Fractal patterns of in vivo MUA are independent of afferent light input to the SCN

Light, through the activation of retinal ganglion cells, is the main time cue of the circadian system, which can affect SCN activity acutely and also reset its circadian phase [13]. Although the illumination level was constant in the light portion of the LD protocol, light input to the retina is unlikely to be constant and could display complex patterns, for instance due to diminished light input during the frequent sleep episodes of variable duration that typically occur in rodents [21]. Thus, to test whether or not the fractal pattern of in vivo MUA was caused by the light-induced variation in afferent input to the SCN, we analyzed ∼2,253 hours of in vivo MUA recordings collected from mice and rats during constant darkness (DD) (Figure 1).
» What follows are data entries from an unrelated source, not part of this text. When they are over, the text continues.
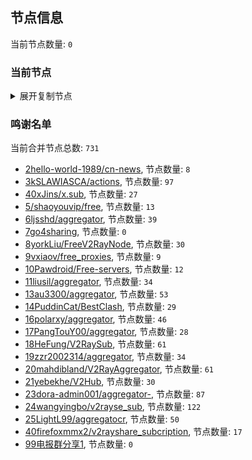 
## 节点信息
当前节点数量: `0`
### 当前节点
<details>
  <summary>展开复制节点</summary>

    

</details>

### 鸣谢名单
当前合并节点总数: `731`
- [2hello-world-1989/cn-news](https://github.com/hello-world-1989/cn-news), 节点数量: `8`
- [3kSLAWIASCA/actions](https://github.com/kSLAWIASCA/actions), 节点数量: `97`
- [40xJins/x.sub](https://github.com/0xJins/x.sub), 节点数量: `27`
- [5/shaoyouvip/free](https://github.com/shaoyouvip/free), 节点数量: `13`
- [6ljsshd/aggregator](https://github.com/ljsshd/aggregator), 节点数量: `39`
- [7go4sharing](https://github.com/go4sharing), 节点数量: `0`
- [8yorkLiu/FreeV2RayNode](https://github.com/yorkLiu/FreeV2RayNode), 节点数量: `30`
- [9vxiaov/free_proxies](https://github.com/vxiaov/free_proxies), 节点数量: `9`
- [10Pawdroid/Free-servers](https://github.com/Pawdroid/Free-servers), 节点数量: `12`
- [11liusil/aggregator](https://github.com/liusil/aggregator), 节点数量: `34`
- [13au3300/aggregator](https://github.com/au3300/aggregator), 节点数量: `53`
- [14PuddinCat/BestClash](https://github.com/PuddinCat/BestClash), 节点数量: `29`
- [16polarxy/aggregator](https://github.com/polarxy/aggregator), 节点数量: `46`
- [17PangTouY00/aggregator](https://github.com/xnic888/aggregator), 节点数量: `28`
- [18HeFung/V2RaySub](https://github.com/HeFung/V2RaySub), 节点数量: `61`
- [19zzr2002314/aggregator](https://github.com/zzr2002314/aggregator), 节点数量: `34`
- [20mahdibland/V2RayAggregator](https://github.com/mahdibland/V2RayAggregator), 节点数量: `61`
- [21yebekhe/V2Hub](https://github.com/yebekhe/V2Hub), 节点数量: `30`
- [23dora-admin001/aggregator-](https://github.com/dora-admin001/aggregator-), 节点数量: `87`
- [24wangyingbo/v2rayse_sub](https://github.com/wangyingbo/v2rayse_sub), 节点数量: `122`
- [25LightL99/aggregatocr](https://github.com/mehran1404/Sub_Link/), 节点数量: `50`
- [40firefoxmmx2/v2rayshare_subcription](https://github.com/firefoxmmx2/v2rayshare_subcription), 节点数量: `17`
- [99电报群分享1](https://github.com/cdddbc/getAirport), 节点数量: `0`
In vivo MUA during DD also displayed a power-law fluctuation function F(n) with no significant change in scaling exponent as compared to that observed during LD (mice DD: 1.04±0.03; rats DD: 1.03±0.07) (LD vs DD: p>0.7; Figure 2). Furthermore, separate analysis of the light and the dark portions of the LD protocol revealed similar power-law forms during the light and dark portions (mice: L, 1.02±0.03; D, 1.04±0.03; rats: L, 1.05±0.04; D, 1.09±0.05; L vs D: p = 0.19 [with no interaction effect regarding species], see Figure S2). Thus, the fractal fluctuations of in vivo MUA cannot be attributed to light-elicited variability in the afferent input to the SCN.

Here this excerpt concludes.